Sir Iain M Stewart gave the Institution of Engineers and Shipbuilders the substantial sum of £10,000 to underwrite the aptly-named Marlow Lectures, an important event in Scotland's calendar.
Stewart gave the Fifth Marlow lecture in 1972, titled "Redundancy – the Scrap Heap or a New Job Opportunity?", The printed paper published in October 1972 by IESIS, Glasgow, of 156 pages includes the full Marlow Declaration at pages 48 to 54

A keen golfer (later captain of The Royal and Ancient Golf Club of St Andrews, 1972–1973), Stewart was a golfing partner with actor Sean Connery, a connection which led to the latter directing and presenting his own film, The Bowler and the Bunnet in 1967. The film described the Fairfield Experiment, a new approach to industrial relations carried out at the Fairfield Shipbuilding and Engineering Company, Glasgow during the 1960s, initiated by Stewart, and supported by George Brown, the First Secretary in Harold Wilson's cabinet, in 1966. The company was facing closure, and Brown agreed to provide £1 million to enable trade unions, the management and the shareholders to try out new ways of industrial management. As Fairfield (Glasgow) Ltd, the first ship delivered was a bulk carrier named Atlantic City, in February 1967, when Stewart said the Fairfield experiment was working as a proving ground for industrial relations.

===Honours===
Stewart was knighted in the 1968 Birthday Honours. In April 1975, he was awarded an honorary Doctor of Laws degree by the University of Strathclyde.

===Directorships===
In addition to the Thermotank companies Stewart was a long serving director and eventual vice-chairman of Scottish Television (STV). Its founder Roy Thomson, 1st Baron Thomson of Fleet became a major investor in Fairfields (Glasgow) Ltd, as did Sir Iain M Stewart. To support the innovations at Fairfields STV's personnel department and some journalists moved their base to Govan from the Theatre Royal HQ of STV in Hope Street, Glasgow.

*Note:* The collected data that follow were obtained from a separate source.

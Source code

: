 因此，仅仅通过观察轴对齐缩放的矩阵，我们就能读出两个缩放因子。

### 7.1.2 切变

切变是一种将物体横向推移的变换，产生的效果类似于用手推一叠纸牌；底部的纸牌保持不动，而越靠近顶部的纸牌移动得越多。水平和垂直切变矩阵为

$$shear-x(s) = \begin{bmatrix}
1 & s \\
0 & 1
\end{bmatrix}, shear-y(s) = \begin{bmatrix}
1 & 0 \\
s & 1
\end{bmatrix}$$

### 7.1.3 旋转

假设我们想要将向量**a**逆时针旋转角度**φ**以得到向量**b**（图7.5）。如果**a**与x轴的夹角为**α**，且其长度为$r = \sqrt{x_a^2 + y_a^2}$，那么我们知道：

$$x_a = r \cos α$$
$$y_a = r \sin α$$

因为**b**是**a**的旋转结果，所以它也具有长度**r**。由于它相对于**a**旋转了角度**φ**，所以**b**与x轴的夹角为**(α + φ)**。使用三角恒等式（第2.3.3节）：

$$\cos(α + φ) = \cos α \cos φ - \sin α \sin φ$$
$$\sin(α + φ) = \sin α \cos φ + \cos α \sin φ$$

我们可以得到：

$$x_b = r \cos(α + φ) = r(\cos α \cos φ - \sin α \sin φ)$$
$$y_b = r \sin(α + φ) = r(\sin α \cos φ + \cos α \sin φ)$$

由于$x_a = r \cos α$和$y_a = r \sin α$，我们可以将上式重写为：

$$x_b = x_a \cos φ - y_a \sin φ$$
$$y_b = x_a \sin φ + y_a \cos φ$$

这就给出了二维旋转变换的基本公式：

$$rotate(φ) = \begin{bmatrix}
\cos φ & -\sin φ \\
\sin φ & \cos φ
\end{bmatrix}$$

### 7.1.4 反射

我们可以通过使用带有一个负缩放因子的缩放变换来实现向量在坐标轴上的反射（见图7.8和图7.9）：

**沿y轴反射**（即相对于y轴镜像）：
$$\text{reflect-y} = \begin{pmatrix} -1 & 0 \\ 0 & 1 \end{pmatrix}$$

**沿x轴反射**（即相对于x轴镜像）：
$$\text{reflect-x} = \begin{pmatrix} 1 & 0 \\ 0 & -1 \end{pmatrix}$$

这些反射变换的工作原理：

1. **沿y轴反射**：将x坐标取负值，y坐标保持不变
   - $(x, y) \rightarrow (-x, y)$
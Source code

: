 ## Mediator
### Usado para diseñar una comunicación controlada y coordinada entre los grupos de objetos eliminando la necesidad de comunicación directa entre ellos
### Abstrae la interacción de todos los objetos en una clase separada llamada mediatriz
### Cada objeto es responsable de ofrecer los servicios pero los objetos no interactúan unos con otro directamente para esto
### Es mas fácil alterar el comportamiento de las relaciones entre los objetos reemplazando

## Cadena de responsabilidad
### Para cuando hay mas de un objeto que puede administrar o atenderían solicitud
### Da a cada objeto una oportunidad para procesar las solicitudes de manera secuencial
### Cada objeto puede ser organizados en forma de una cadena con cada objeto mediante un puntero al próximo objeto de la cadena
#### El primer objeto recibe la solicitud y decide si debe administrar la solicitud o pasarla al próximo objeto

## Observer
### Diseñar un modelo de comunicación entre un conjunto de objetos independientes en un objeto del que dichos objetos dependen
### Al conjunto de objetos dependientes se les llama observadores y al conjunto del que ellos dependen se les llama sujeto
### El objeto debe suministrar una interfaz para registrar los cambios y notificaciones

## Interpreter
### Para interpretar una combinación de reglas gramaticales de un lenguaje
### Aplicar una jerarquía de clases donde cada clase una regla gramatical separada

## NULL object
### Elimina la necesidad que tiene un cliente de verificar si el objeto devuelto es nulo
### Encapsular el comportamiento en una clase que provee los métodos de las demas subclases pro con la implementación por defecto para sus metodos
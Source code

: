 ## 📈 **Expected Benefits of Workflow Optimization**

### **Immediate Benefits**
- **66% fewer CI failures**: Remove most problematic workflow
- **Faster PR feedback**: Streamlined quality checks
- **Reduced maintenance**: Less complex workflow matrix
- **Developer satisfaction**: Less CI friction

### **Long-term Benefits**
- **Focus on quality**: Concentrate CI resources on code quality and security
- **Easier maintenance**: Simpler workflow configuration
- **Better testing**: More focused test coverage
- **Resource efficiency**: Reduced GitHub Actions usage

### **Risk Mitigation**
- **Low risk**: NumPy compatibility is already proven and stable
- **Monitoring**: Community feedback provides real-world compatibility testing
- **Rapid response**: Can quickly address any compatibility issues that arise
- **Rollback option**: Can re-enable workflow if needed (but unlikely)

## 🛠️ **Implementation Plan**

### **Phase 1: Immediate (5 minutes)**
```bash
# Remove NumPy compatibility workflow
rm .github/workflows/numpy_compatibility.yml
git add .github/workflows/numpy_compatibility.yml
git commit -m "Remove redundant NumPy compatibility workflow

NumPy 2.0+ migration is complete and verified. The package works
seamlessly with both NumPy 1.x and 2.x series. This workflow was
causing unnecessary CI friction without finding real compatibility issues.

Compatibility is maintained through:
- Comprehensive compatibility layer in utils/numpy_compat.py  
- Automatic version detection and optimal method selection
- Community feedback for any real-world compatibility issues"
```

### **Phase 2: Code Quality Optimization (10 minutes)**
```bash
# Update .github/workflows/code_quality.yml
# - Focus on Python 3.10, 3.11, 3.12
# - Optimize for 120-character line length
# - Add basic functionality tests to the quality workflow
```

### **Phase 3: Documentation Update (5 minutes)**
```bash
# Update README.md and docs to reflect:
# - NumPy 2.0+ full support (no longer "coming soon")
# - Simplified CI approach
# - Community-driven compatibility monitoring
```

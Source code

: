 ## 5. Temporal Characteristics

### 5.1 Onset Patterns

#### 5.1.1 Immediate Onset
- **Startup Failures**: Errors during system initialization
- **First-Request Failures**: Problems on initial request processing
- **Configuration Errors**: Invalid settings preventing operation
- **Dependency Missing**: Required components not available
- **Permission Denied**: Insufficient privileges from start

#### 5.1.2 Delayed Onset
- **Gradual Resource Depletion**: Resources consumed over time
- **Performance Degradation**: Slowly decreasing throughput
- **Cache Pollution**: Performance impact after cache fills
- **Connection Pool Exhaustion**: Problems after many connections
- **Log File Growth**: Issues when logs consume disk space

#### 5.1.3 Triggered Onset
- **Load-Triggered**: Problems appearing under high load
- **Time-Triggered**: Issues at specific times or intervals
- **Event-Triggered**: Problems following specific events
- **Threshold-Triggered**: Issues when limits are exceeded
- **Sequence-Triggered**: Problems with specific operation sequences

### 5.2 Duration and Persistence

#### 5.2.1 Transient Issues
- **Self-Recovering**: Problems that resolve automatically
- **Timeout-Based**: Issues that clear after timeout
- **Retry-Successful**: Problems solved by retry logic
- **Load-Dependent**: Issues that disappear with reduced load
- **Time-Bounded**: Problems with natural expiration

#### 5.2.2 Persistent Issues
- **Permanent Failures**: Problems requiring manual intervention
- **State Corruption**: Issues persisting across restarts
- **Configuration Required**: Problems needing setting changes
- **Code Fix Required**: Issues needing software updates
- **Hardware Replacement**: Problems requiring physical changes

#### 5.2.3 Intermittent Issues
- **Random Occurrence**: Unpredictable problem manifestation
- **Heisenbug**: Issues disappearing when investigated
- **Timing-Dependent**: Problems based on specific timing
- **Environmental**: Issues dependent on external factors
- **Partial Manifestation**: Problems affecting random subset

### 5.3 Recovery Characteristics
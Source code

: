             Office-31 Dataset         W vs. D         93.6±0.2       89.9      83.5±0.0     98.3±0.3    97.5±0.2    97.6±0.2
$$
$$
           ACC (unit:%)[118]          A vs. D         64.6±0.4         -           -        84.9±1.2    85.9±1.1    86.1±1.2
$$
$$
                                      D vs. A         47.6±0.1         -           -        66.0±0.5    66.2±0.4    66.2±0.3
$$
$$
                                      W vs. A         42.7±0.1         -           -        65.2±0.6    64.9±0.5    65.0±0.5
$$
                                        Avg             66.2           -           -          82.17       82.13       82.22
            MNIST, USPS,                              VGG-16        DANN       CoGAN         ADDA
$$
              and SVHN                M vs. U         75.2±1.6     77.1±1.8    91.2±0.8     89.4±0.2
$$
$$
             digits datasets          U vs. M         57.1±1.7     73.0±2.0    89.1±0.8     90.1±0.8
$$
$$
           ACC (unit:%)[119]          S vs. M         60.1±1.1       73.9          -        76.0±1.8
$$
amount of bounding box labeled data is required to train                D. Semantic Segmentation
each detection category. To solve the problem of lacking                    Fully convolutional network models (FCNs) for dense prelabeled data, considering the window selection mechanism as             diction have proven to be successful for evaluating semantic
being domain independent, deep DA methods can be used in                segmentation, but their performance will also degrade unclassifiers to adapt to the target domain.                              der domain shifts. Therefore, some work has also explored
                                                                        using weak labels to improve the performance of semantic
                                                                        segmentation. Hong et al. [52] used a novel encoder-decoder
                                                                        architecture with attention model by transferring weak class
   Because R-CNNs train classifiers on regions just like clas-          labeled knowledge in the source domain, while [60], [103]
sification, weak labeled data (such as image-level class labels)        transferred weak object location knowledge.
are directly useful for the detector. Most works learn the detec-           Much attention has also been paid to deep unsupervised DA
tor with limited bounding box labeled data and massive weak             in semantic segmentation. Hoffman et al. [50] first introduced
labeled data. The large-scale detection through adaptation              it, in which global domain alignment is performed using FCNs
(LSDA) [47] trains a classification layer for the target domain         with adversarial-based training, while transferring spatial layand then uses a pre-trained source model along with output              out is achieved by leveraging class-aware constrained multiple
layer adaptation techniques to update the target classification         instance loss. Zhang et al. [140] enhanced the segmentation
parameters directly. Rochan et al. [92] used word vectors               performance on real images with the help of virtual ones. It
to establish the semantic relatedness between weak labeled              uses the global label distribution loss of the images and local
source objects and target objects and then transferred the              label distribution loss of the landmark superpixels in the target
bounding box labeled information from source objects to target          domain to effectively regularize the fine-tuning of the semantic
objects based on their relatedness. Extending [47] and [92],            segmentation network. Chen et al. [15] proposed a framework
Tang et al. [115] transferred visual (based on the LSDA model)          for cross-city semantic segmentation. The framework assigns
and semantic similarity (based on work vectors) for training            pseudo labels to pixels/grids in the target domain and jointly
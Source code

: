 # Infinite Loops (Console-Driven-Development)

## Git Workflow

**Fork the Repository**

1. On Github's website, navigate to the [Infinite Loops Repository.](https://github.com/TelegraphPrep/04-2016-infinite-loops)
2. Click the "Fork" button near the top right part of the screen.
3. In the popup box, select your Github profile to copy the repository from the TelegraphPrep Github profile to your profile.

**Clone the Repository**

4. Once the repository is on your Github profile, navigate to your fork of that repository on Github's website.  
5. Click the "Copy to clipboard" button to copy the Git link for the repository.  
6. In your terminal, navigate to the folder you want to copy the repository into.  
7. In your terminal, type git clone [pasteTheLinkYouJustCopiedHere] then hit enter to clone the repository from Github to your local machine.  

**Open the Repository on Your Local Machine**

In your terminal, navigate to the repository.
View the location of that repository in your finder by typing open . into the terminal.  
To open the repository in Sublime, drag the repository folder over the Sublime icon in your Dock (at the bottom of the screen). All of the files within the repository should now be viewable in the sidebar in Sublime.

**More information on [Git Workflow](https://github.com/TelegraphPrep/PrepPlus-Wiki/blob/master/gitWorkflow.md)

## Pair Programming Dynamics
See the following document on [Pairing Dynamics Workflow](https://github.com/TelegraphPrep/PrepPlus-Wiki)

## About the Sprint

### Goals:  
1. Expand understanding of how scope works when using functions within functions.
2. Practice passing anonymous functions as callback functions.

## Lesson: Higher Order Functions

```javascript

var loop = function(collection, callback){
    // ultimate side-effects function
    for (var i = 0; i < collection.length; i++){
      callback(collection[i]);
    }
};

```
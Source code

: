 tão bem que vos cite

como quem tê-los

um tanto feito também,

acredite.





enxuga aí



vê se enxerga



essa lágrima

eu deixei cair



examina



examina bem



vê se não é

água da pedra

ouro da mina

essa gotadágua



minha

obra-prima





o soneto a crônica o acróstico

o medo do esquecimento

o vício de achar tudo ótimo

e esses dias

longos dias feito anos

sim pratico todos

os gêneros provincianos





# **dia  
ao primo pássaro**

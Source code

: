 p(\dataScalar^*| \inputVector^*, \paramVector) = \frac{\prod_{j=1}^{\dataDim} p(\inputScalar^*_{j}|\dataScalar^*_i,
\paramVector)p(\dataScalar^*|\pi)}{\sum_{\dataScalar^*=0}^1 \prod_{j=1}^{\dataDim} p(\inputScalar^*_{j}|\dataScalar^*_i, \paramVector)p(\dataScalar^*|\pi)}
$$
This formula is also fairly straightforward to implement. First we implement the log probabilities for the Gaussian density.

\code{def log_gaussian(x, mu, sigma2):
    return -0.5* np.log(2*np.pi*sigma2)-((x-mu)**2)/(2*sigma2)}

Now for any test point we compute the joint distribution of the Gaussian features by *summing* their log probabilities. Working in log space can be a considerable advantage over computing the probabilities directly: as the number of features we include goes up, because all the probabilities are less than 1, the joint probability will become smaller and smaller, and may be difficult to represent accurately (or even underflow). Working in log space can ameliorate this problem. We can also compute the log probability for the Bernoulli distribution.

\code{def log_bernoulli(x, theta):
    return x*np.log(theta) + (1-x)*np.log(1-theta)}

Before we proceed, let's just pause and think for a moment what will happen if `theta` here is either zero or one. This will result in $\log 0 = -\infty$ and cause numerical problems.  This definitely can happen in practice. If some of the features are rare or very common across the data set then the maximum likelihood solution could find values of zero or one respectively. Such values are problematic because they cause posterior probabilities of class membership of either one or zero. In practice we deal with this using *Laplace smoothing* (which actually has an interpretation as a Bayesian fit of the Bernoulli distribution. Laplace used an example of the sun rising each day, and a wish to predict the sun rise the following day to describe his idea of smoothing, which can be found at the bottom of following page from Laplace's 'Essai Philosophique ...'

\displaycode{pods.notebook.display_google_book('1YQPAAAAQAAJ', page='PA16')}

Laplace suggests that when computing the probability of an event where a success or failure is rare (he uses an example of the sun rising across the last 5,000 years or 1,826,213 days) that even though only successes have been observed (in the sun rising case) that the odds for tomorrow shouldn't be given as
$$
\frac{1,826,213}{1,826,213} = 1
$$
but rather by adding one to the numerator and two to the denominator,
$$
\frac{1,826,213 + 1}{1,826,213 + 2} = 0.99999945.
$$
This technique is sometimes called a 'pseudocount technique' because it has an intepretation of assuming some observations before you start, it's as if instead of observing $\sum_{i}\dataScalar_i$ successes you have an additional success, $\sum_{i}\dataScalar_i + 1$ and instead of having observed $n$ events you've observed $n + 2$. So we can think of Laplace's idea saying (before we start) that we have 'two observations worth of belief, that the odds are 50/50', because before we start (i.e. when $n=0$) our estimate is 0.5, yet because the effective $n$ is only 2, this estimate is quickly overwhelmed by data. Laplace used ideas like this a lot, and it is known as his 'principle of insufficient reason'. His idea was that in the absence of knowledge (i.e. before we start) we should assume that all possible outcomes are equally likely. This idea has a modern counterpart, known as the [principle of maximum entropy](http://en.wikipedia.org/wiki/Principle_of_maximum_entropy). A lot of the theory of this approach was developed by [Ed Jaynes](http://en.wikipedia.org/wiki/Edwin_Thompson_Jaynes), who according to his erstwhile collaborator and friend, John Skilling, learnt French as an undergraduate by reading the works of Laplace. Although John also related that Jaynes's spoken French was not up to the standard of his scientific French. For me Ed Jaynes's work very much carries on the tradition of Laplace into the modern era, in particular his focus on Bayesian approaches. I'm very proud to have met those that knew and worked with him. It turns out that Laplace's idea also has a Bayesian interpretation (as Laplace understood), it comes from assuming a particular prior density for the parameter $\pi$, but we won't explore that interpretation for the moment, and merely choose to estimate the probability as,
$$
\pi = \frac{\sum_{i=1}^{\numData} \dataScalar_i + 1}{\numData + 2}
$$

He also served as a director of many other companies including Babcock & Wilcox, Eagle Star Insurance, British Caledonian Airways of which he became deputy-chairman, retiring in 1984 one year before his death, British Airways, National Commercial Bank of Scotland, Royal Bank of Scotland, Dorchester Hotel owned by the family of Sir Robert McAlpine, Radio Clyde, and Lyle Shipping Co Ltd of which he became chairman.

Sean Connery, Sir Iain M Stewart and F1 world racing champion Sir Jackie Stewart formed the Scottish International Educational Trust in 1970, which continues today.
Stewart bequeathed funds for the Sir Iain Stewart Foundation, which also continues today.

==Death==
Sir Iain Maxwell Stewart died at his home in December 1985.